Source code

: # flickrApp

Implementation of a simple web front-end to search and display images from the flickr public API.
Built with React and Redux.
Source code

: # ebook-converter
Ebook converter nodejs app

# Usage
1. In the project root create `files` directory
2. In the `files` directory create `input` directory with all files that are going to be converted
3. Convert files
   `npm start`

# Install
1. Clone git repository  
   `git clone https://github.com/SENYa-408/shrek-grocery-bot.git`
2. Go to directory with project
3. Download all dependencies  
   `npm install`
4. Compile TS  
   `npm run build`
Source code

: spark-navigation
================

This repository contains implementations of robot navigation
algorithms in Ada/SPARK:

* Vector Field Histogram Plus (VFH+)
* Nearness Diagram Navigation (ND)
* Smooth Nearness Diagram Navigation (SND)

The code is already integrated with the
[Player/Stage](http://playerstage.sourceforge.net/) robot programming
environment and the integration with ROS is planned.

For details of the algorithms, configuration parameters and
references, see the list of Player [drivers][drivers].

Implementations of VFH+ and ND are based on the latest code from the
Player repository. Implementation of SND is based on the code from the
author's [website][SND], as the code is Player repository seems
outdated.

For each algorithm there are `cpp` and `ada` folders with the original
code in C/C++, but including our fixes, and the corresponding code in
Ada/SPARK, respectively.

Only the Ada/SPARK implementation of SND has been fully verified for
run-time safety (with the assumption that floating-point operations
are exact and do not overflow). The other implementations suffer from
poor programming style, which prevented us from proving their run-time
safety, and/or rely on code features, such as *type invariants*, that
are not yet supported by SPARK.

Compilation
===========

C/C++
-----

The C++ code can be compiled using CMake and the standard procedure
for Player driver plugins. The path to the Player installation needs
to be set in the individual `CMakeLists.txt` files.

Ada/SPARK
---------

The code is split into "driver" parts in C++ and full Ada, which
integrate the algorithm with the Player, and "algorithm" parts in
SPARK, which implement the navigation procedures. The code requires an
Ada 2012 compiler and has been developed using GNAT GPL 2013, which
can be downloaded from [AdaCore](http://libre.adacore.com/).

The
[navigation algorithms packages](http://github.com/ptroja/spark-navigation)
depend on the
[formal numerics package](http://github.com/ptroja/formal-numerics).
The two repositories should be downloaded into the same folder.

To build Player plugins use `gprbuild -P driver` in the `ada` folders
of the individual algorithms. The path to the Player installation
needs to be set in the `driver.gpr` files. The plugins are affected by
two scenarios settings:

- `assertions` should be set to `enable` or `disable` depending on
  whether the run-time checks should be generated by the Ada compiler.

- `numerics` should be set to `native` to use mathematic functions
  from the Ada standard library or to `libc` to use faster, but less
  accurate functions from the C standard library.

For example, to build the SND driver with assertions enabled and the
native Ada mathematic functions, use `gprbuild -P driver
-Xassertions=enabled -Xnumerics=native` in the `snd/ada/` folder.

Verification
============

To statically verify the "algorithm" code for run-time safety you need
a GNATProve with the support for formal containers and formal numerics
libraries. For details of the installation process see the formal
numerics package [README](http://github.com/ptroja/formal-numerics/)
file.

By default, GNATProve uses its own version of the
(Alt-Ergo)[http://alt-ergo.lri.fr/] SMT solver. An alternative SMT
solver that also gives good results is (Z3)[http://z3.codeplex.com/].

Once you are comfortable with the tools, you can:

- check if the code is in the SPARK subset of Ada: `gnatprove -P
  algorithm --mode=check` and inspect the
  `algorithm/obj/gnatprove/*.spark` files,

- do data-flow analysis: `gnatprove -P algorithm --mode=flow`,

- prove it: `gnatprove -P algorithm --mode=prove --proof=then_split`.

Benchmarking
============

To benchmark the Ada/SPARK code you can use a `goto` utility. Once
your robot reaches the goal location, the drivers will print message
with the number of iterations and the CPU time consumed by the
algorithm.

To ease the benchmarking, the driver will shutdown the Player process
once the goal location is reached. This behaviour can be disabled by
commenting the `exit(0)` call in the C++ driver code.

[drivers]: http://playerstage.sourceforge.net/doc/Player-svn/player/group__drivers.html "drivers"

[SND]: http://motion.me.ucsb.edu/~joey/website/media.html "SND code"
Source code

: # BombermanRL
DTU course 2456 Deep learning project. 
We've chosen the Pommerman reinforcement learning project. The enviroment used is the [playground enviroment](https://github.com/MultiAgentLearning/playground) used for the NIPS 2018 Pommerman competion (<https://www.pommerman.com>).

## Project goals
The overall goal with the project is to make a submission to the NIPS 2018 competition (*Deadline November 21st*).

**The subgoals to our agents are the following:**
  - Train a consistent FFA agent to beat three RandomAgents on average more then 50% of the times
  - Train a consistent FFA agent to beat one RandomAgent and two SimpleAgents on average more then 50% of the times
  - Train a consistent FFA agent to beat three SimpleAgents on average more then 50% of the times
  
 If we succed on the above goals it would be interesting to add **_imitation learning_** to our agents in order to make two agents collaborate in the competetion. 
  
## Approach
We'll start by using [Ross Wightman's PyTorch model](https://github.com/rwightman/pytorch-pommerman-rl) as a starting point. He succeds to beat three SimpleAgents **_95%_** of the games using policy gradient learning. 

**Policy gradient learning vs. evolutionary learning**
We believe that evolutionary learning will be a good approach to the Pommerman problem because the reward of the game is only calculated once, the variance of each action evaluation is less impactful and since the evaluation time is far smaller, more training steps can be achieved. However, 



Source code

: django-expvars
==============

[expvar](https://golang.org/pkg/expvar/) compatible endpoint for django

EXERCISE PROMPT →
Retype the material word for word. Add nothing to it.

SOLUTION TO THIS EXERCISE →
Source code

: # flickrApp

Implementation of a simple web front-end to search and display images from the flickr public API.
Built with React and Redux.
Source code

: # ebook-converter
Ebook converter nodejs app

# Usage
1. In the project root create `files` directory
2. In the `files` directory create `input` directory with all files that are going to be converted
3. Convert files
   `npm start`

# Install
1. Clone git repository  
   `git clone https://github.com/SENYa-408/shrek-grocery-bot.git`
2. Go to directory with project
3. Download all dependencies  
   `npm install`
4. Compile TS  
   `npm run build`
Source code

: spark-navigation
================

This repository contains implementations of robot navigation
algorithms in Ada/SPARK:

* Vector Field Histogram Plus (VFH+)
* Nearness Diagram Navigation (ND)
* Smooth Nearness Diagram Navigation (SND)

The code is already integrated with the
[Player/Stage](http://playerstage.sourceforge.net/) robot programming
environment and the integration with ROS is planned.

For details of the algorithms, configuration parameters and
references, see the list of Player [drivers][drivers].

Implementations of VFH+ and ND are based on the latest code from the
Player repository. Implementation of SND is based on the code from the
author's [website][SND], as the code is Player repository seems
outdated.

For each algorithm there are `cpp` and `ada` folders with the original
code in C/C++, but including our fixes, and the corresponding code in
Ada/SPARK, respectively.

Only the Ada/SPARK implementation of SND has been fully verified for
run-time safety (with the assumption that floating-point operations
are exact and do not overflow). The other implementations suffer from
poor programming style, which prevented us from proving their run-time
safety, and/or rely on code features, such as *type invariants*, that
are not yet supported by SPARK.

Compilation
===========

C/C++
-----

The C++ code can be compiled using CMake and the standard procedure
for Player driver plugins. The path to the Player installation needs
to be set in the individual `CMakeLists.txt` files.

Ada/SPARK
---------

The code is split into "driver" parts in C++ and full Ada, which
integrate the algorithm with the Player, and "algorithm" parts in
SPARK, which implement the navigation procedures. The code requires an
Ada 2012 compiler and has been developed using GNAT GPL 2013, which
can be downloaded from [AdaCore](http://libre.adacore.com/).

The
[navigation algorithms packages](http://github.com/ptroja/spark-navigation)
depend on the
[formal numerics package](http://github.com/ptroja/formal-numerics).
The two repositories should be downloaded into the same folder.

To build Player plugins use `gprbuild -P driver` in the `ada` folders
of the individual algorithms. The path to the Player installation
needs to be set in the `driver.gpr` files. The plugins are affected by
two scenarios settings:

- `assertions` should be set to `enable` or `disable` depending on
  whether the run-time checks should be generated by the Ada compiler.

- `numerics` should be set to `native` to use mathematic functions
  from the Ada standard library or to `libc` to use faster, but less
  accurate functions from the C standard library.

For example, to build the SND driver with assertions enabled and the
native Ada mathematic functions, use `gprbuild -P driver
-Xassertions=enabled -Xnumerics=native` in the `snd/ada/` folder.

Verification
============

To statically verify the "algorithm" code for run-time safety you need
a GNATProve with the support for formal containers and formal numerics
libraries. For details of the installation process see the formal
numerics package [README](http://github.com/ptroja/formal-numerics/)
file.

By default, GNATProve uses its own version of the
(Alt-Ergo)[http://alt-ergo.lri.fr/] SMT solver. An alternative SMT
solver that also gives good results is (Z3)[http://z3.codeplex.com/].

Once you are comfortable with the tools, you can:

- check if the code is in the SPARK subset of Ada: `gnatprove -P
  algorithm --mode=check` and inspect the
  `algorithm/obj/gnatprove/*.spark` files,

- do data-flow analysis: `gnatprove -P algorithm --mode=flow`,

- prove it: `gnatprove -P algorithm --mode=prove --proof=then_split`.

Benchmarking
============

To benchmark the Ada/SPARK code you can use a `goto` utility. Once
your robot reaches the goal location, the drivers will print message
with the number of iterations and the CPU time consumed by the
algorithm.

To ease the benchmarking, the driver will shutdown the Player process
once the goal location is reached. This behaviour can be disabled by
commenting the `exit(0)` call in the C++ driver code.

[drivers]: http://playerstage.sourceforge.net/doc/Player-svn/player/group__drivers.html "drivers"

[SND]: http://motion.me.ucsb.edu/~joey/website/media.html "SND code"
Source code

: # BombermanRL
DTU course 2456 Deep learning project. 
We've chosen the Pommerman reinforcement learning project. The enviroment used is the [playground enviroment](https://github.com/MultiAgentLearning/playground) used for the NIPS 2018 Pommerman competion (<https://www.pommerman.com>).

## Project goals
The overall goal with the project is to make a submission to the NIPS 2018 competition (*Deadline November 21st*).

**The subgoals to our agents are the following:**
  - Train a consistent FFA agent to beat three RandomAgents on average more then 50% of the times
  - Train a consistent FFA agent to beat one RandomAgent and two SimpleAgents on average more then 50% of the times
  - Train a consistent FFA agent to beat three SimpleAgents on average more then 50% of the times
  
 If we succed on the above goals it would be interesting to add **_imitation learning_** to our agents in order to make two agents collaborate in the competetion. 
  
## Approach
We'll start by using [Ross Wightman's PyTorch model](https://github.com/rwightman/pytorch-pommerman-rl) as a starting point. He succeds to beat three SimpleAgents **_95%_** of the games using policy gradient learning. 

**Policy gradient learning vs. evolutionary learning**
We believe that evolutionary learning will be a good approach to the Pommerman problem because the reward of the game is only calculated once, the variance of each action evaluation is less impactful and since the evaluation time is far smaller, more training steps can be achieved. However, 



Source code

: django-expvars
==============

[expvar](https://golang.org/pkg/expvar/) compatible endpoint for django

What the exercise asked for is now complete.